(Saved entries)
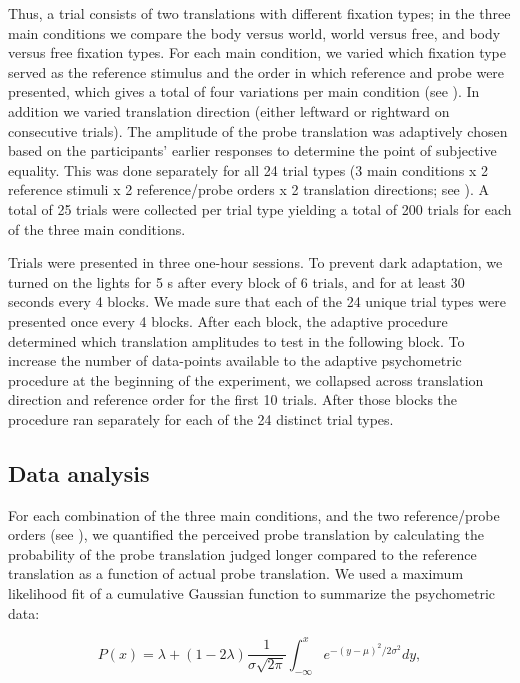 Thus, a trial consists of two translations with different fixation types; in the three main conditions we compare the body versus world, world versus free, and body versus free fixation types. For each main condition, we varied which fixation type served as the reference stimulus and the order in which reference and probe were presented, which gives a total of four variations per main condition (see ). In addition we varied translation direction (either leftward or rightward on consecutive trials). The amplitude of the probe translation was adaptively chosen based on the participants' earlier responses \cite{kontsevich1999} to determine the point of subjective equality. This was done separately for all 24 trial types (3 main conditions x 2 reference stimuli x 2 reference/probe orders x 2 translation directions; see ). A total of 25 trials were collected per trial type yielding a total of 200 trials for each of the three main conditions.

Trials were presented in three one-hour sessions. To prevent dark adaptation, we turned on the lights for 5 \si{\second} after every block of 6 trials, and for at least 30 seconds every 4 blocks. We made sure that each of the 24 unique trial types were presented once every 4 blocks. After each block, the adaptive procedure determined which translation amplitudes to test in the following block. To increase the number of data-points available to the adaptive psychometric procedure at the beginning of the experiment, we collapsed across translation direction and reference order for the first 10 trials. After those blocks the procedure ran separately for each of the 24 distinct trial types.

\subsection{Data analysis}

For each combination of the three main conditions, and the two reference/probe orders (see ), we quantified the perceived probe translation by calculating the probability of the probe translation judged longer compared to the reference translation as a function of actual probe translation. We used a maximum likelihood fit of a cumulative Gaussian function to summarize the psychometric data:

\begin{equation}
\label{p3:eq1}
P(x) = \lambda + (1 - 2\lambda) \frac{1}{\sigma \sqrt{2\pi}} \int_{-\infty}^{x}{e^{-(y-\mu)^2 / 2\sigma^2}}dy,
\end{equation}

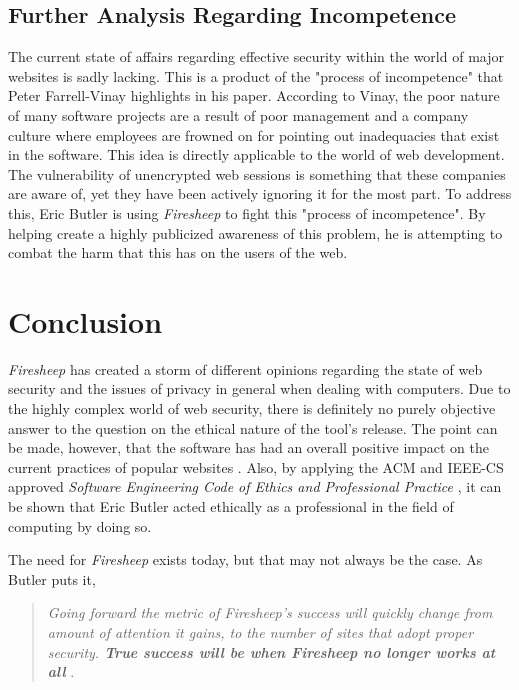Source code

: \documentclass[11pt]{article}
\begin{document}
\begin{multicols}{2}
\subsection{Further Analysis Regarding Incompetence}
The current state of affairs regarding effective security within the world of major websites is sadly lacking. This is a product of the "process of incompetence" that Peter Farrell-Vinay \cite{incompetence} highlights in his paper. According to Vinay, the poor nature of many software projects are a result of poor management and a company culture where employees are frowned on for pointing out inadequacies that exist in the software. This idea is directly applicable to the world of web development. The vulnerability of unencrypted web sessions is something that these companies are aware of, yet they have been actively ignoring it for the most part. To address this, Eric Butler is using \emph{Firesheep} to fight this "process of incompetence". By helping create a highly publicized awareness of this problem, he is attempting to combat the harm that this has on the users of the web.

\section{Conclusion}
\emph{Firesheep} has created a storm of different opinions regarding the state of web security and the issues of privacy in general when dealing with computers. Due to the highly complex world of web security, there is definitely no purely objective answer to the question on the ethical nature of the tool's release. The point can be made, however, that the software has had an overall positive impact on the current practices of popular websites \cite{github_reaction} \cite{facebook_reaction} \cite{twitter_reaction}. Also, by applying the ACM and IEEE-CS approved \emph{Software Engineering Code of Ethics and Professional Practice} \cite{se_code}, it can be shown that Eric Butler acted ethically as a professional in the field of computing by doing so.

The need for \emph{Firesheep} exists today, but that may not always be the case. As Butler puts it,

\begin{quote}
  \emph{Going forward the metric of Firesheep’s success will quickly change from amount of attention it gains, to the number of sites that adopt proper security. \textbf{True success will be when Firesheep no longer works at all}} \cite{codebutler_blog_2}.
\end{quote}


\end{multicols}
\end{document}
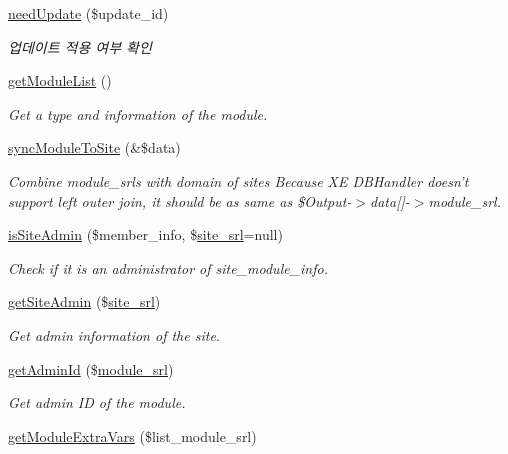 \begin{DoxyCompactItemize}
\item 
\hyperlink{classmoduleModel_a4841df3865fb0937cb817c03fcb3d4b3}{need\-Update} (\$update\-\_\-id)
\begin{DoxyCompactList}\small\item\em 업데이트 적용 여부 확인 \end{DoxyCompactList}\item 
\hyperlink{classmoduleModel_af51708f2ce0243f482bc92a453dd27c4}{get\-Module\-List} ()
\begin{DoxyCompactList}\small\item\em Get a type and information of the module. \end{DoxyCompactList}\item 
\hyperlink{classmoduleModel_ab51d556817682d653b92e09a34b138d6}{sync\-Module\-To\-Site} (\&\$data)
\begin{DoxyCompactList}\small\item\em Combine module\-\_\-srls with domain of sites Because X\-E D\-B\-Handler doesn't support left outer join, it should be as same as \$\-Output-\/$>$data\mbox{[}\mbox{]}-\/$>$module\-\_\-srl. \end{DoxyCompactList}\item 
\hyperlink{classmoduleModel_aae55c42d2818ffd09f81d6cb215c59ff}{is\-Site\-Admin} (\$member\-\_\-info, \$\hyperlink{ko_8install_8php_a8b1406b4ad1048041558dce6bfe89004}{site\-\_\-srl}=null)
\begin{DoxyCompactList}\small\item\em Check if it is an administrator of site\-\_\-module\-\_\-info. \end{DoxyCompactList}\item 
\hyperlink{classmoduleModel_a6baa2faf83fc96fba51072276c9cb7c3}{get\-Site\-Admin} (\$\hyperlink{ko_8install_8php_a8b1406b4ad1048041558dce6bfe89004}{site\-\_\-srl})
\begin{DoxyCompactList}\small\item\em Get admin information of the site. \end{DoxyCompactList}\item 
\hyperlink{classmoduleModel_a302d180d2acef6331f9123d60f76c8c1}{get\-Admin\-Id} (\$\hyperlink{ko_8install_8php_a370bb6450fab1da3e0ed9f484a38b761}{module\-\_\-srl})
\begin{DoxyCompactList}\small\item\em Get admin I\-D of the module. \end{DoxyCompactList}\item 
\hyperlink{classmoduleModel_a4e93226573048a7b9c8e2cb842d0cb30}{get\-Module\-Extra\-Vars} (\$list\-\_\-module\-\_\-srl)

\end{DoxyCompactItemize}
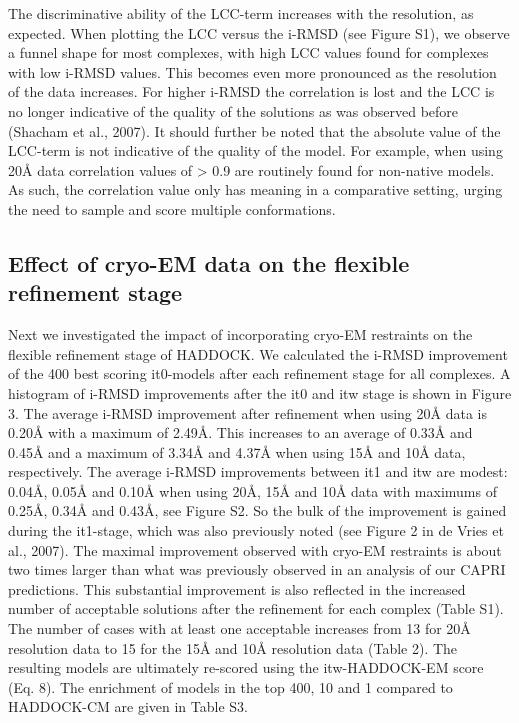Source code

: The discriminative ability of the LCC-term increases with the resolution, as expected. When plotting the LCC versus the i-RMSD (see Figure S1), we observe a funnel shape for most complexes, with high LCC values found for complexes with low i-RMSD values. 
This becomes even more pronounced as the resolution of the data increases. For higher i-RMSD the correlation is lost and the LCC is no longer indicative of the quality of the solutions as was observed before (Shacham et al., 2007). 
It should further be noted that the absolute value of the LCC-term is not indicative of the quality of the model. 
For example, when using 20Å data correlation values of > 0.9 are routinely found for non-native models. As such, the correlation value only has meaning in a comparative setting, urging the need to sample and score multiple conformations. 

\subsection{Effect of cryo-EM data on the flexible refinement stage}

Next we investigated the impact of incorporating cryo-EM restraints on the flexible refinement stage of HADDOCK. We calculated the i-RMSD improvement of the 400 best scoring it0-models after each refinement stage for all complexes. A histogram of i-RMSD improvements after the it0 and itw stage is shown in Figure 3. The average i-RMSD improvement after refinement when using 20Å data is 0.20Å with a maximum of 2.49Å. This increases to an average of 0.33Å and 0.45Å and a maximum of 3.34Å and 4.37Å when using 15Å and 10Å data, respectively. The average i-RMSD improvements between it1 and itw are modest: 0.04Å, 0.05Å and 0.10Å when using 20Å, 15Å and 10Å data with maximums of 0.25Å, 0.34Å and 0.43Å, see Figure S2. So the bulk of the improvement is gained during the it1-stage, which was also previously noted (see Figure 2 in de Vries et al., 2007). The maximal improvement observed with cryo-EM restraints is about two times larger than what was previously observed in an analysis of our CAPRI predictions. This substantial improvement is also reflected in the increased number of acceptable solutions after the refinement for each complex (Table S1). The number of cases with at least one acceptable increases from 13 for 20Å resolution data to 15 for the 15Å and 10Å resolution data (Table 2). The resulting models are ultimately re-scored using the itw-HADDOCK-EM score (Eq. 8). The enrichment of models in the top 400, 10 and 1 compared to HADDOCK-CM are given in Table S3.

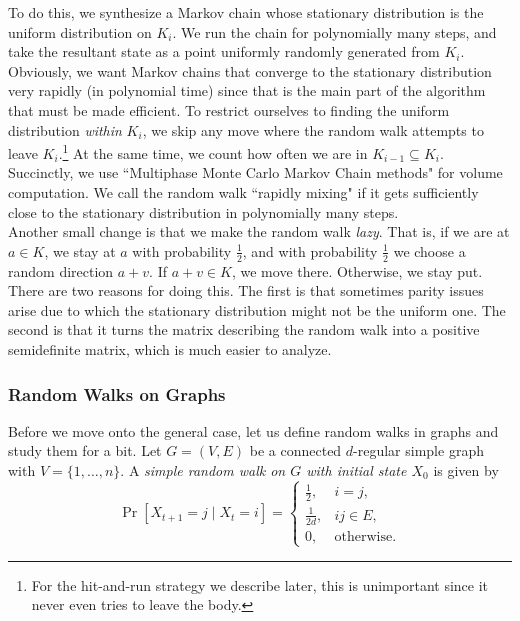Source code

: To do this, we synthesize a Markov chain whose stationary distribution is the uniform distribution on $K_i$. We run the chain for polynomially many steps, and take the resultant state as a point uniformly randomly generated from $K_i$.\\

Obviously, we want Markov chains that converge to the stationary distribution very rapidly (in polynomial time) since that is the main part of the algorithm that must be made efficient. To restrict ourselves to finding the uniform distribution \textit{within} $K_i$, we skip any move where the random walk attempts to leave $K_i$.\footnote{For the hit-and-run strategy we describe later, this is unimportant since it never even tries to leave the body.} At the same time, we count how often we are in $K_{i-1}\subseteq K_i$.\\

Succinctly, we use ``Multiphase Monte Carlo Markov Chain methods" for volume computation. We call the random walk ``rapidly mixing" if it gets sufficiently close to the stationary distribution in polynomially many steps.\\

Another small change is that we make the random walk \textit{lazy}. That is, if we are at $a\in K$,  we stay at $a$ with probability $\frac{1}{2}$, and with probability $\frac{1}{2}$ we choose a random direction $a+v$. If $a+v\in K$, we move there. Otherwise, we stay put. There are two reasons for doing this. The first is that sometimes parity issues arise due to which the stationary distribution might not be the uniform one. The second is that it turns the matrix describing the random walk into a positive semidefinite matrix, which is much easier to analyze.

\subsubsection{Random Walks on Graphs}

Before we move onto the general case, let us define random walks in graphs and study them for a bit. Let $G=(V,E)$ be a connected $d$-regular simple graph with $V=\{1,\ldots,n\}$. A \textit{simple random walk on $G$ with initial state $X_0$} is given by
\[
\Pr[X_{t+1}=j\mid X_t=i] = 
\begin{cases}
\frac{1}{2}, & i=j, \\
\frac{1}{2d}, & ij\in E, \\
0, & \text{otherwise.}
\end{cases}
\]

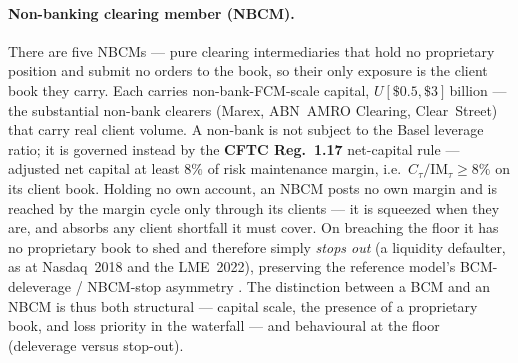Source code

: \paragraph{Non-banking clearing member (NBCM).}
There are five NBCMs --- pure clearing intermediaries that hold no proprietary position and submit
no orders to the book, so their only exposure is the client book they carry. Each carries
non-bank-FCM-scale capital, $U[\$0.5,\$3]$\,billion \citep{cftc_fcm} --- the substantial non-bank
clearers (Marex, ABN~AMRO Clearing, Clear~Street) that carry real client volume. A non-bank is not
subject to the Basel leverage ratio; it is governed instead by the \textbf{CFTC Reg.~1.17}
net-capital rule --- adjusted net capital at least $8\%$ of risk maintenance margin, i.e.\
$C_\tau/\mathrm{IM}_\tau \ge 8\%$ on its client book. Holding no own account, an NBCM posts no own
margin and is reached by the margin cycle only through its clients --- it is squeezed when they are,
and absorbs any client shortfall it must cover. On breaching the floor it has no proprietary book to
shed and therefore simply \emph{stops out} (a liquidity defaulter, as at Nasdaq~2018 and the
LME~2022), preserving the reference model's BCM-deleverage / NBCM-stop asymmetry \citep{simudyne_odd}. The
distinction between a BCM and an NBCM is thus both structural --- capital scale, the presence of a
proprietary book, and loss priority in the waterfall --- and behavioural at the floor (deleverage
versus stop-out).


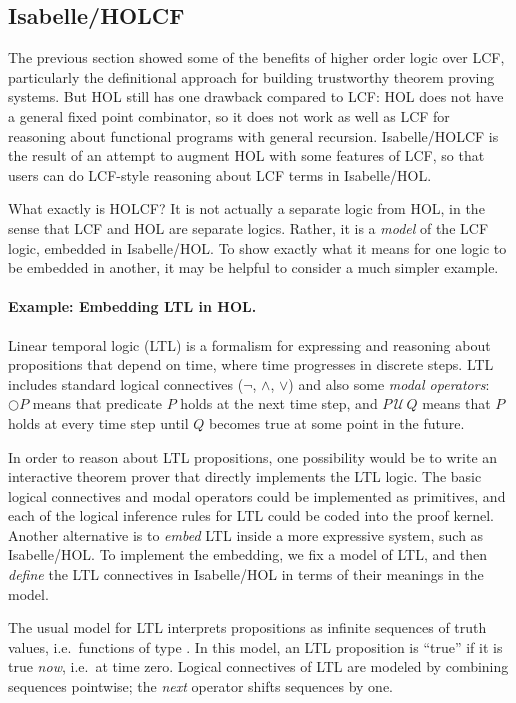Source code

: \subsection{Isabelle/HOLCF}
\label{sec:intro-holcf}

The previous section showed some of the benefits of higher order logic over LCF, particularly the definitional approach for building trustworthy theorem proving systems. But HOL still has one drawback compared to LCF: HOL does not have a general fixed point combinator, so it does not work as well as LCF for reasoning about functional programs with general recursion. Isabelle/HOLCF is the result of an attempt to augment HOL with some features of LCF, so that users can do LCF-style reasoning about LCF terms in Isabelle/HOL.

What exactly is HOLCF? It is not actually a separate logic from HOL, in the sense that LCF and HOL are separate logics. Rather, it is a \emph{model} of the LCF logic, embedded in Isabelle/HOL. To show exactly what it means for one logic to be embedded in another, it may be helpful to consider a much simpler example.

\paragraph{Example: Embedding LTL in HOL.}

Linear temporal logic (LTL) is a formalism for expressing and reasoning about propositions that depend on time, where time progresses in discrete steps. LTL includes standard logical connectives ($\neg$, $\wedge$, $\vee$) and also some \emph{modal operators}:  $\bigcirc P$ means that predicate $P$ holds at the next time step, and $P\,\mathcal{U}\,Q$ means that $P$ holds at every time step until $Q$ becomes true at some point in the future.

In order to reason about LTL propositions, one possibility would be to write an interactive theorem prover that directly implements the LTL logic. The basic logical connectives and modal operators could be implemented as primitives, and each of the logical inference rules for LTL could be coded into the proof kernel. Another alternative is to \emph{embed} LTL inside a more expressive system, such as Isabelle/HOL. To implement the embedding, we fix a model of LTL, and then \emph{define} the LTL connectives in Isabelle/HOL in terms of their meanings in the model.

The usual model for LTL interprets propositions as infinite sequences of truth values, i.e.\ functions of type . In this model, an LTL proposition is ``true'' if it is true \emph{now}, i.e.\ at time zero. Logical connectives of LTL are modeled by combining sequences pointwise; the \emph{next} operator shifts sequences by one.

* **INSTRUCTIONS FOR THE TASK**: Given the records above, restate word for word only the lines starting at the one with "Combine module\-\_\-srls with" and ending at the one with "Check if it".

* **SOLUTION**:
\begin{DoxyCompactList}\small\item\em Combine module\-\_\-srls with domain of sites Because X\-E D\-B\-Handler doesn't support left outer join, it should be as same as \$\-Output-\/$>$data\mbox{[}\mbox{]}-\/$>$module\-\_\-srl. \end{DoxyCompactList}\item 
\hyperlink{classmoduleModel_aae55c42d2818ffd09f81d6cb215c59ff}{is\-Site\-Admin} (\$member\-\_\-info, \$\hyperlink{ko_8install_8php_a8b1406b4ad1048041558dce6bfe89004}{site\-\_\-srl}=null)
\begin{DoxyCompactList}\small\item\em Check if it is an administrator of site\-\_\-module\-\_\-info. \end{DoxyCompactList}\item 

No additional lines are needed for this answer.